Start of Records to use

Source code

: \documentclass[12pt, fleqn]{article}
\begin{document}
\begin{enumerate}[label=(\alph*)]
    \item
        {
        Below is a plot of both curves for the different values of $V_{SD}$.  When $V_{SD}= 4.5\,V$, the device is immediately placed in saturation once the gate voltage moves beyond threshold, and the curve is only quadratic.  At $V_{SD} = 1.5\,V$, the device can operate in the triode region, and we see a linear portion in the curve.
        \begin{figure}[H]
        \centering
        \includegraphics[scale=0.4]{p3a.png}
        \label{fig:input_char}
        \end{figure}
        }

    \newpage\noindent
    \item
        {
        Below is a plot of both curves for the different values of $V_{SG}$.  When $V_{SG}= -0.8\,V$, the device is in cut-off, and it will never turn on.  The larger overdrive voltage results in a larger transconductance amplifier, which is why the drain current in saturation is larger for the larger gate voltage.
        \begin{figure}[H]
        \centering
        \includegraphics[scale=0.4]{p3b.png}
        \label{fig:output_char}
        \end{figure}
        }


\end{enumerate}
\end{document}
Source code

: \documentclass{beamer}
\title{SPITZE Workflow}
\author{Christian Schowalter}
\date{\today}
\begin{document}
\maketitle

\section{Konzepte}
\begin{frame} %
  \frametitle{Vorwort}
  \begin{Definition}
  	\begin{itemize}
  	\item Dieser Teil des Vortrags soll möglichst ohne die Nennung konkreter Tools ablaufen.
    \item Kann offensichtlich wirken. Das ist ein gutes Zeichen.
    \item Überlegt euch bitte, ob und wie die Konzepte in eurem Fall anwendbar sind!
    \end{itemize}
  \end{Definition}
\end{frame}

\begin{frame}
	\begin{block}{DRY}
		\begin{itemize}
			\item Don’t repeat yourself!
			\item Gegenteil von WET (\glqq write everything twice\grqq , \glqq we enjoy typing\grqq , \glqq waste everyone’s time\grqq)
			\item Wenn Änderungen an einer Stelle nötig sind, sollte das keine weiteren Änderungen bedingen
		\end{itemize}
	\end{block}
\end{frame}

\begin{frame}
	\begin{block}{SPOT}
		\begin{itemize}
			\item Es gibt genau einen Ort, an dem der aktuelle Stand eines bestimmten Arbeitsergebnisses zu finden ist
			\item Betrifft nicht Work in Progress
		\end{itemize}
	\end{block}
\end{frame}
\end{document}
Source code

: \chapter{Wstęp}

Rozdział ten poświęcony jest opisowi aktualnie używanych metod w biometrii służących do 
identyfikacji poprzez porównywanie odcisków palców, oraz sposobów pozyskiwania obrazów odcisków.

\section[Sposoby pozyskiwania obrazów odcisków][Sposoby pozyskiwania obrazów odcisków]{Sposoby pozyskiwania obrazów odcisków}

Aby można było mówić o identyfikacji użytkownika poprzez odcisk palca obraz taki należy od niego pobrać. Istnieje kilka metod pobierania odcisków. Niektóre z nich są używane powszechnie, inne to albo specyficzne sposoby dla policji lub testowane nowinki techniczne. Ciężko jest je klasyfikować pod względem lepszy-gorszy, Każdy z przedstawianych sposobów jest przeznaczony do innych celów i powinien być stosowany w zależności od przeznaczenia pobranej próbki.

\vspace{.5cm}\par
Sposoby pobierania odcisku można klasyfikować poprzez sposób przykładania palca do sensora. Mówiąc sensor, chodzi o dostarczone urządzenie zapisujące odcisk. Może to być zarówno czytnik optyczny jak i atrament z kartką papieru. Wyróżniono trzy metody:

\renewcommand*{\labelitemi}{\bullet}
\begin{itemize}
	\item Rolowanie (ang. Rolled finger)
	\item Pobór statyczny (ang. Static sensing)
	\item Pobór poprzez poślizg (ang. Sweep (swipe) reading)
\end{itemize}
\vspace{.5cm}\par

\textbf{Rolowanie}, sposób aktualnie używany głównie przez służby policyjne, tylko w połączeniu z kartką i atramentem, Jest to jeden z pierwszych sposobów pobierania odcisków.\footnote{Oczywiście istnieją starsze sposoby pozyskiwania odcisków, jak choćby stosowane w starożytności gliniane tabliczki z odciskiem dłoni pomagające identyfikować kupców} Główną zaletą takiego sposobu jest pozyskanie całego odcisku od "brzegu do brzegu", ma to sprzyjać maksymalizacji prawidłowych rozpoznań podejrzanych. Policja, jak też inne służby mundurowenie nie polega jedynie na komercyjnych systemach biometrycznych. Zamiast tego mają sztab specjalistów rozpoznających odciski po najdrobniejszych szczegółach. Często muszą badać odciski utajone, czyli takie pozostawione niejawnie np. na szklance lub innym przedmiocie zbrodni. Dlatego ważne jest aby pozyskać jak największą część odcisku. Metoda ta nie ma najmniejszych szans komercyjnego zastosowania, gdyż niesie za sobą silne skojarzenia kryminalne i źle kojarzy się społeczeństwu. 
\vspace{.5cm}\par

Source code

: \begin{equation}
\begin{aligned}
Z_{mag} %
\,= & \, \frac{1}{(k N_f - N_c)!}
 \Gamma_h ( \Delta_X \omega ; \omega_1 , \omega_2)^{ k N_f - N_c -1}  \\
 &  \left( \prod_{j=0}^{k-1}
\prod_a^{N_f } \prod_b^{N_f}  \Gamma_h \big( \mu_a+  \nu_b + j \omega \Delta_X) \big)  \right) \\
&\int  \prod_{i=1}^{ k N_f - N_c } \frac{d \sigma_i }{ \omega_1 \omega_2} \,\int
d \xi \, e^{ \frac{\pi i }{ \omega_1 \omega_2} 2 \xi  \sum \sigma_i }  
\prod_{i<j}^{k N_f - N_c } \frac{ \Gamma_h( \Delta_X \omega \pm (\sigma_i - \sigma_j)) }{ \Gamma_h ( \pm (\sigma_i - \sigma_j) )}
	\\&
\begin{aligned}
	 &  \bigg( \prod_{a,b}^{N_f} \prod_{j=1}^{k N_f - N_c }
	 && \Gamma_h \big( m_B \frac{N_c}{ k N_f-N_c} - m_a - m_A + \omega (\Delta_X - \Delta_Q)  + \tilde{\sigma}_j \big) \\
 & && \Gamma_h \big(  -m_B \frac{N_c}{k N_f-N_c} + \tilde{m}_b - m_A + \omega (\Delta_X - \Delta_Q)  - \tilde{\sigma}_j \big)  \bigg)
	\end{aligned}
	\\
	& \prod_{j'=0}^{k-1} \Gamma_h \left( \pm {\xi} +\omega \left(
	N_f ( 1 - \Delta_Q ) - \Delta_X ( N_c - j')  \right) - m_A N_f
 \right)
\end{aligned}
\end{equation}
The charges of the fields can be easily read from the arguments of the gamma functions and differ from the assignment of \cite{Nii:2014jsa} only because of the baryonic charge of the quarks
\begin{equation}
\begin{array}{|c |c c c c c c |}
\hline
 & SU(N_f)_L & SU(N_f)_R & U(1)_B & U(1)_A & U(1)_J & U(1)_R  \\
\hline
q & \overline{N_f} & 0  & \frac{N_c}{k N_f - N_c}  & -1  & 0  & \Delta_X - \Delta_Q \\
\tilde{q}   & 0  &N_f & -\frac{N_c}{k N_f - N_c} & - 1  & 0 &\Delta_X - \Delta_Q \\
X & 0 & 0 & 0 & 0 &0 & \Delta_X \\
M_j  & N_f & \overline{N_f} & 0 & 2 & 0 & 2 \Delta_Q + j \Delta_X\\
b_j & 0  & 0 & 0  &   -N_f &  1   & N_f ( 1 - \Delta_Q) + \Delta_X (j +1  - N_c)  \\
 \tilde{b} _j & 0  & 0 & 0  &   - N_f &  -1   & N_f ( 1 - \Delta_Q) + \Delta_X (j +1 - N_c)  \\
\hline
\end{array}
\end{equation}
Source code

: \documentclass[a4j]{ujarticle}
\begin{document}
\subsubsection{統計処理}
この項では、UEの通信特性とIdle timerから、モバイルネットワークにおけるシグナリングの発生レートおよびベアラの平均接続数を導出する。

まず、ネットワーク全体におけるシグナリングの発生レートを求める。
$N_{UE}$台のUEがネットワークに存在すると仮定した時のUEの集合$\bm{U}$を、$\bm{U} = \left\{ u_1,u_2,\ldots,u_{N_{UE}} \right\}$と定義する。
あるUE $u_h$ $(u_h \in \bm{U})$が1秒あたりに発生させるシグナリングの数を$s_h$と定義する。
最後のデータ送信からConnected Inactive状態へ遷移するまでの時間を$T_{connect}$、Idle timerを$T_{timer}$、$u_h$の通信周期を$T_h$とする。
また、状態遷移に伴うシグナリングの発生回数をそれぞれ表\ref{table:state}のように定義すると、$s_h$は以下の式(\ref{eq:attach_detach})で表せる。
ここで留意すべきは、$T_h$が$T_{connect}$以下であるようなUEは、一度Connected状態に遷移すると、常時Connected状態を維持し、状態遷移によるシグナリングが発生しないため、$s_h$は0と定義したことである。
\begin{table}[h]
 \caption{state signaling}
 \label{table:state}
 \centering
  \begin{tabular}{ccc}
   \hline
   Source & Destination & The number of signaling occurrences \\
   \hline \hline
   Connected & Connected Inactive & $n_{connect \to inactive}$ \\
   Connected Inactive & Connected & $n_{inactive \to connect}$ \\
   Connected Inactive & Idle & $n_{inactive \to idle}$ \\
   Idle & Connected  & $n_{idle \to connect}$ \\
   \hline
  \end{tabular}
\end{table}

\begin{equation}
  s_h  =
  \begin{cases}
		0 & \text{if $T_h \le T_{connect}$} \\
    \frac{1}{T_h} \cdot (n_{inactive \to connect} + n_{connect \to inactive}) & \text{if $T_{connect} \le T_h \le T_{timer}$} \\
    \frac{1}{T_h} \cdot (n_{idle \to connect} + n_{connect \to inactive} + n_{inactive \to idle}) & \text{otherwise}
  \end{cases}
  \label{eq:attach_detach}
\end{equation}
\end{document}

End of Records to use

**What is required**
Please give back the records exactly as written, beginning at the first line and including the line that holds "larger gate voltage." as the last.

**Output below**
Source code

: \documentclass[12pt, fleqn]{article}
\begin{document}
\begin{enumerate}[label=(\alph*)]
    \item
        {
        Below is a plot of both curves for the different values of $V_{SD}$.  When $V_{SD}= 4.5\,V$, the device is immediately placed in saturation once the gate voltage moves beyond threshold, and the curve is only quadratic.  At $V_{SD} = 1.5\,V$, the device can operate in the triode region, and we see a linear portion in the curve.
        \begin{figure}[H]
        \centering
        \includegraphics[scale=0.4]{p3a.png}
        \label{fig:input_char}
        \end{figure}
        }

    \newpage\noindent
    \item
        {
        Below is a plot of both curves for the different values of $V_{SG}$.  When $V_{SG}= -0.8\,V$, the device is in cut-off, and it will never turn on.  The larger overdrive voltage results in a larger transconductance amplifier, which is why the drain current in saturation is larger for the larger gate voltage.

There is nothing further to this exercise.